--- What is required ---
Write out exactly the lines of the entries below from the one holding "1. At the bottom" to the one holding "1. Verify that", inclusive, and leave out all other lines.

--- Stored data ---
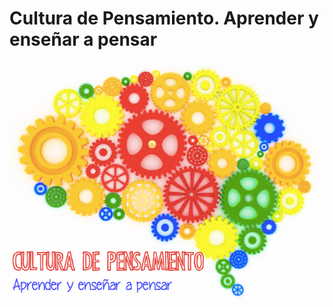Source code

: # Cultura de Pensamiento. Aprender y enseñar a pensar


![Portada Cultura de Pensamiento](img/1._Cultura_de_pensamiento.png "Cultura de Pensamiento")
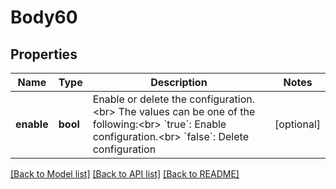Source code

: # Body60

## Properties
Name | Type | Description | Notes
------------ | ------------- | ------------- | -------------
**enable** | **bool** | Enable or delete the configuration.&lt;br&gt; The values can be one of the following:&lt;br&gt; &#x60;true&#x60;: Enable configuration.&lt;br&gt; &#x60;false&#x60;: Delete configuration | [optional] 

[[Back to Model list]](../README.md#documentation-for-models) [[Back to API list]](../README.md#documentation-for-api-endpoints) [[Back to README]](../README.md)


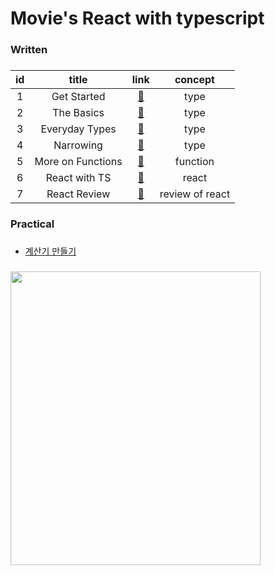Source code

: # Movie's React with typescript

###

### Written

###

| id  |       title       |                                                             link                                                             |     concept     |
| :-: | :---------------: | :--------------------------------------------------------------------------------------------------------------------------: | :-------------: |
|  1  |    Get Started    |      <a href="https://github.com/byhhh2/jim-typescript-study/blob/master/movie/written/%5B1%5D%20Get-Started.md">📄</a>      |      type       |
|  2  |    The Basics     |     <a href="https://github.com/byhhh2/jim-typescript-study/blob/master/movie/written/%5B2%5D%20The%20Basics.md">📄</a>      |      type       |
|  3  |  Everyday Types   |   <a href="https://github.com/byhhh2/jim-typescript-study/blob/master/movie/written/%5B3%5D%20Everyday%20Types.md">📄</a>    |      type       |
|  4  |     Narrowing     |       <a href="https://github.com/byhhh2/jim-typescript-study/blob/master/movie/written/%5B4%5D%20Narrowing.md">📄</a>       |      type       |
|  5  | More on Functions | <a href="https://github.com/byhhh2/jim-typescript-study/blob/master/movie/written/%5B5%5D%20More%20on%20Functions.md">📄</a> |    function     |
|  6  |   React with TS   |   <a href="https://github.com/byhhh2/jim-typescript-study/blob/master/movie/written/%5B6%5D%20React%20With%20TS.md">📄</a>   |      react      |
|  7  |   React Review    |         <a href="https://github.com/byhhh2/jim-typescript-study/blob/master/movie/written/React%20Review.md">📄</a>          | review of react |

###

### Practical

###

- <a href="https://github.com/byhhh2/jim-typescript-study/tree/master/movie/practical/ts-react"> 계산기 만들기</a>

###

<img src="https://user-images.githubusercontent.com/52737532/132757001-dc61f9e9-d41b-4d99-a7e3-b115d4d12a39.PNG" width="400" height="470">

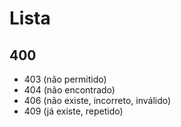 # Lista

## 400

-   403 (não permitido)
-   404 (não encontrado)
-   406 (não existe, incorreto, inválido)
-   409 (já existe, repetido)
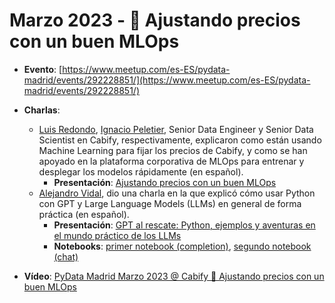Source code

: # Marzo 2023 - 🚗 Ajustando precios con un buen MLOps

- **Evento**: [https://www.meetup.com/es-ES/pydata-madrid/events/292228851/](https://www.meetup.com/es-ES/pydata-madrid/events/292228851/)

- **Charlas**:
  - [Luis Redondo](https://www.linkedin.com/in/lurecas/), [Ignacio Peletier](https://www.linkedin.com/in/ignacio-peletier/), Senior Data Engineer y Senior Data Scientist en Cabify, respectivamente, explicaron como están usando Machine Learning para fijar los precios de Cabify, y como se han apoyado en la plataforma corporativa de MLOps para entrenar y desplegar los modelos rápidamente (en español).
    - **Presentación**: [Ajustando precios con un buen MLOps](ajustando-precios-con-un-buen-mlops.pdf)
  - [Alejandro Vidal](https://www.linkedin.com/in/alejandro-v-508944bb/), dio una charla en la que explicó cómo usar Python con GPT y Large Language Models (LLMs) en general de forma práctica (en español).
    - **Presentación**: [GPT al rescate: Python, ejemplos y aventuras en el mundo práctico de los LLMs](gpt-al-rescate.pdf)
    - **Notebooks**: [primer notebook (completion)](notebooks/01_completion_mode.ipynb), [segundo notebook (chat)](notebooks/02_chat_mode.ipynb)

- **Vídeo**: [PyData Madrid Marzo 2023 @ Cabify 🚗 Ajustando precios con un buen MLOps](https://youtu.be/y4eEj77BDeU)
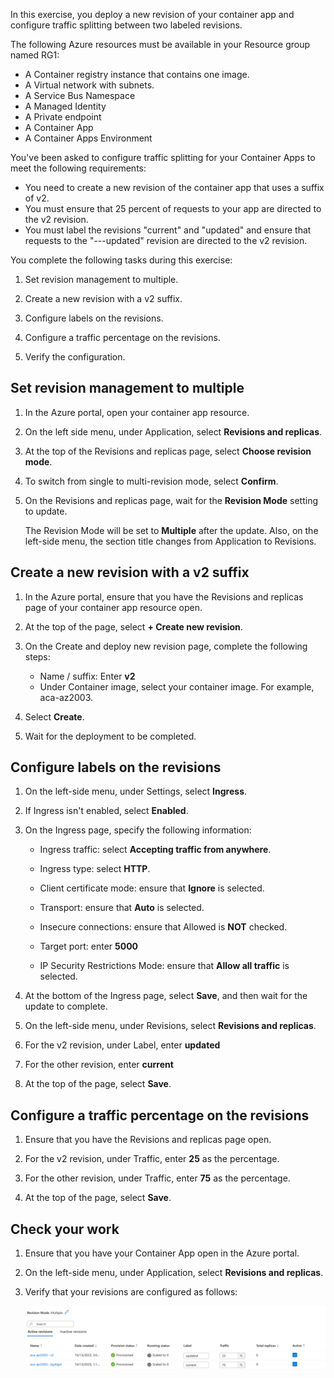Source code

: In this exercise, you deploy a new revision of your container app and configure traffic splitting between two labeled revisions.

The following Azure resources must be available in your Resource group named RG1:

- A Container registry instance that contains one image.
- A Virtual network with subnets.
- A Service Bus Namespace
- A Managed Identity
- A Private endpoint
- A Container App
- A Container Apps Environment

You've been asked to configure traffic splitting for your Container Apps to meet the following requirements:

- You need to create a new revision of the container app that uses a suffix of v2.
- You must ensure that 25 percent of requests to your app are directed to the v2 revision.
- You must label the revisions "current" and "updated" and ensure that requests to the "---updated" revision are directed to the v2 revision.

You complete the following tasks during this exercise:

1. Set revision management to multiple.

1. Create a new revision with a v2 suffix.

1. Configure labels on the revisions.

1. Configure a traffic percentage on the revisions.

1. Verify the configuration.

## Set revision management to multiple

1. In the Azure portal, open your container app resource.

1. On the left side menu, under Application, select **Revisions and replicas**.

1. At the top of the Revisions and replicas page, select **Choose revision mode**.

1. To switch from single to multi-revision mode, select **Confirm**.

1. On the Revisions and replicas page, wait for the **Revision Mode** setting to update.

    The Revision Mode will be set to **Multiple** after the update. Also, on the left-side menu, the section title changes from Application to Revisions.

## Create a new revision with a v2 suffix

1. In the Azure portal, ensure that you have the Revisions and replicas page of your container app resource open.

1. At the top of the page, select **+ Create new revision**.

1. On the Create and deploy new revision page, complete the following steps:

    - Name / suffix: Enter **v2**
    - Under Container image, select your container image. For example, aca-az2003.

1. Select **Create**.

1. Wait for the deployment to be completed.

## Configure labels on the revisions

1. On the left-side menu, under Settings, select **Ingress**.

1. If Ingress isn't enabled, select **Enabled**.

1. On the Ingress page, specify the following information:

    - Ingress traffic: select **Accepting traffic from anywhere**.

    - Ingress type: select **HTTP**.

    - Client certificate mode: ensure that **Ignore** is selected.

    - Transport: ensure that **Auto** is selected.

    - Insecure connections: ensure that Allowed is **NOT** checked.

    - Target port: enter **5000**

    - IP Security Restrictions Mode: ensure that **Allow all traffic** is selected.

1. At the bottom of the Ingress page, select **Save**, and then wait for the update to complete.

1. On the left-side menu, under Revisions, select **Revisions and replicas**.

1. For the v2 revision, under Label, enter **updated**

1. For the other revision, enter **current**

1. At the top of the page, select **Save**.

## Configure a traffic percentage on the revisions

1. Ensure that you have the Revisions and replicas page open.

1. For the v2 revision, under Traffic, enter **25** as the percentage.

1. For the other revision, under Traffic, enter **75** as the percentage.

1. At the top of the page, select **Save**.

## Check your work

1. Ensure that you have your Container App open in the Azure portal.

1. On the left-side menu, under Application, select **Revisions and replicas**.

1. Verify that your revisions are configured as follows:

    ![Screenshot of a Container App revisions configured with labels for traffic-splitting.](../media/container-app-traffic-split-percentage-labels.png)
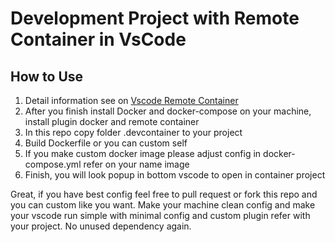# Development Project with Remote Container in VsCode

## How to Use
1. Detail information see on [Vscode Remote Container](https://code.visualstudio.com/docs/remote/containers)
2. After you finish install Docker and docker-compose on your machine, install plugin docker and remote container
3. In this repo copy folder .devcontainer to your project
4. Build Dockerfile or you can custom self
5. If you make custom docker image please adjust config in docker-compose.yml refer on your name image
6. Finish, you will look popup in bottom vscode to open in container project

Great, if you have best config feel free to pull request or fork this repo and you can custom like you want. Make your machine clean config and make your vscode run simple with minimal config and custom plugin refer with your project. No unused dependency again.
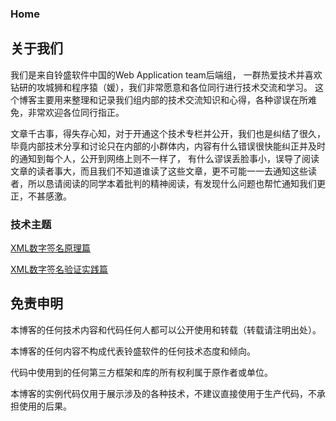 ### Home

## 关于我们
我们是来自铃盛软件中国的Web Application team后端组， 一群热爱技术并喜欢钻研的攻城狮和程序猿（媛），我们非常愿意和各位同行进行技术交流和学习。
这个博客主要用来整理和记录我们组内部的技术交流知识和心得，各种谬误在所难免，非常欢迎各位同行指正。

文章千古事，得失存心知，对于开通这个技术专栏并公开，我们也是纠结了很久，毕竟内部技术分享和讨论只在内部的小群体内，内容有什么错误很快能纠正并及时的通知到每个人，公开到网络上则不一样了，
有什么谬误丢脸事小，误导了阅读文章的读者事大，而且我们不知道谁读了这些文章，更不可能一一去通知这些读者，所以恳请阅读的同学本着批判的精神阅读，有发现什么问题也帮忙通知我们更正，不甚感激。


### 技术主题

[XML数字签名原理篇](xml-signature-introduction.md)

[XML数字签名验证实践篇](xml-signature-practics.md)

## 免责申明
本博客的任何技术内容和代码任何人都可以公开使用和转载（转载请注明出处）。

本博客的任何内容不构成代表铃盛软件的任何技术态度和倾向。

代码中使用到的任何第三方框架和库的所有权利属于原作者或单位。

本博客的实例代码仅用于展示涉及的各种技术，不建议直接使用于生产代码，不承担使用的后果。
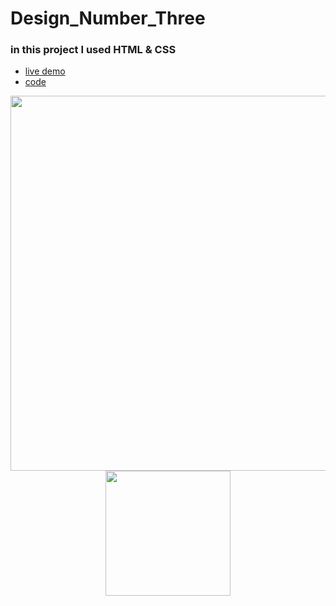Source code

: # Design_Number_Three

### in this project I used HTML & CSS

- [live demo](https://mohamedyahia831.github.io/Design_Number_Three/)
- [code](https://github.com/MohamedYahia831/Design_Number_Three/blob/main/index.html)

<p align="center">
<img src="https://user-images.githubusercontent.com/97320765/209533288-619cfac9-7e17-4ec1-a6a6-c8a62754ed73.png" width="600px">
<img src="https://user-images.githubusercontent.com/97320765/209533323-f29dca63-afe1-4f57-aea5-47ec5bfff8a6.png" width="200px">
<p>
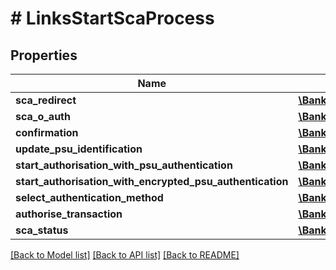 # # LinksStartScaProcess

## Properties

Name | Type | Description | Notes
------------ | ------------- | ------------- | -------------
**sca_redirect** | [**\BankIO\Sdk\Model\HrefType**](HrefType.md) |  | [optional] 
**sca_o_auth** | [**\BankIO\Sdk\Model\HrefType**](HrefType.md) |  | [optional] 
**confirmation** | [**\BankIO\Sdk\Model\HrefType**](HrefType.md) |  | [optional] 
**update_psu_identification** | [**\BankIO\Sdk\Model\HrefType**](HrefType.md) |  | [optional] 
**start_authorisation_with_psu_authentication** | [**\BankIO\Sdk\Model\HrefType**](HrefType.md) |  | [optional] 
**start_authorisation_with_encrypted_psu_authentication** | [**\BankIO\Sdk\Model\HrefType**](HrefType.md) |  | [optional] 
**select_authentication_method** | [**\BankIO\Sdk\Model\HrefType**](HrefType.md) |  | [optional] 
**authorise_transaction** | [**\BankIO\Sdk\Model\HrefType**](HrefType.md) |  | [optional] 
**sca_status** | [**\BankIO\Sdk\Model\HrefType**](HrefType.md) |  | [optional] 

[[Back to Model list]](../../README.md#documentation-for-models) [[Back to API list]](../../README.md#documentation-for-api-endpoints) [[Back to README]](../../README.md)


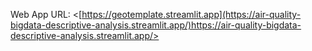 
Web App URL: <[https://geotemplate.streamlit.app](https://air-quality-bigdata-descriptive-analysis.streamlit.app/)https://air-quality-bigdata-descriptive-analysis.streamlit.app/>
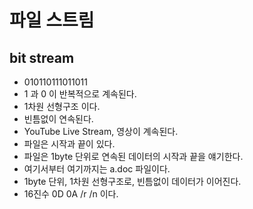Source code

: # 파일 스트림

## bit stream

- 010110111011011
- 1 과 0 이 반복적으로 계속된다.
- 1차원 선형구조 이다.
- 빈틈없이 연속된다.
- YouTube Live Stream, 영상이 계속된다.
- 파일은 시작과 끝이 있다.
- 파일은 1byte 단위로 연속된 데이터의 시작과 끝을 얘기한다.
- 여기서부터 여기까지는 a.doc 파일이다.
- 1byte 단위, 1차원 선형구조로, 빈틈없이 데이터가 이어진다.
- 16진수 0D 0A /r /n 이다.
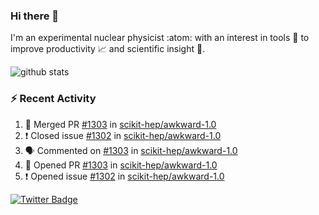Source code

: ### Hi there 👋 

I'm an experimental nuclear physicist :atom: with an interest in tools :wrench: to improve productivity :chart_with_upwards_trend: and scientific insight :telescope:.

![github stats](https://github-readme-stats.vercel.app/api?username=agoose77&show_icons=true&hide_rank=true&hide_title=true&bg_color=30,e76445,904e95&text_color=efe3ec&icon_color=efe3ec)
<!--
**agoose77/agoose77** is a ✨ _special_ ✨ repository because its `README.md` (this file) appears on your GitHub profile.

Here are some ideas to get you started:

- 🔭 I’m currently working on ...
- 🌱 I’m currently learning ...
- 👯 I’m looking to collaborate on ...
- 🤔 I’m looking for help with ...
- 💬 Ask me about ...
- 📫 How to reach me: ...
- 😄 Pronouns: ...
- ⚡ Fun fact: ...
-->

### :zap: Recent Activity
<!--START_SECTION:activity-->
1. 🎉 Merged PR [#1303](https://github.com/scikit-hep/awkward-1.0/pull/1303) in [scikit-hep/awkward-1.0](https://github.com/scikit-hep/awkward-1.0)
2. ❗️ Closed issue [#1302](https://github.com/scikit-hep/awkward-1.0/issues/1302) in [scikit-hep/awkward-1.0](https://github.com/scikit-hep/awkward-1.0)
3. 🗣 Commented on [#1303](https://github.com/scikit-hep/awkward-1.0/issues/1303) in [scikit-hep/awkward-1.0](https://github.com/scikit-hep/awkward-1.0)
4. 💪 Opened PR [#1303](https://github.com/scikit-hep/awkward-1.0/pull/1303) in [scikit-hep/awkward-1.0](https://github.com/scikit-hep/awkward-1.0)
5. ❗️ Opened issue [#1302](https://github.com/scikit-hep/awkward-1.0/issues/1302) in [scikit-hep/awkward-1.0](https://github.com/scikit-hep/awkward-1.0)
<!--END_SECTION:activity-->


[![Twitter Badge](https://img.shields.io/twitter/follow/agoose77?style=flat-square&logo=Twitter&logoColor=white&color=cornflowerblue)](https://twitter.com/agoose77)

--- Solution to this problem ---
1. At the bottom of the Ingress page, select **Save**, and then wait for the update to complete.

1. On the left-side menu, under Revisions, select **Revisions and replicas**.

1. For the v2 revision, under Label, enter **updated**

1. For the other revision, enter **current**

1. At the top of the page, select **Save**.

## Configure a traffic percentage on the revisions

1. Ensure that you have the Revisions and replicas page open.

1. For the v2 revision, under Traffic, enter **25** as the percentage.

1. For the other revision, under Traffic, enter **75** as the percentage.

1. At the top of the page, select **Save**.

## Check your work

1. Ensure that you have your Container App open in the Azure portal.

1. On the left-side menu, under Application, select **Revisions and replicas**.

1. Verify that your revisions are configured as follows:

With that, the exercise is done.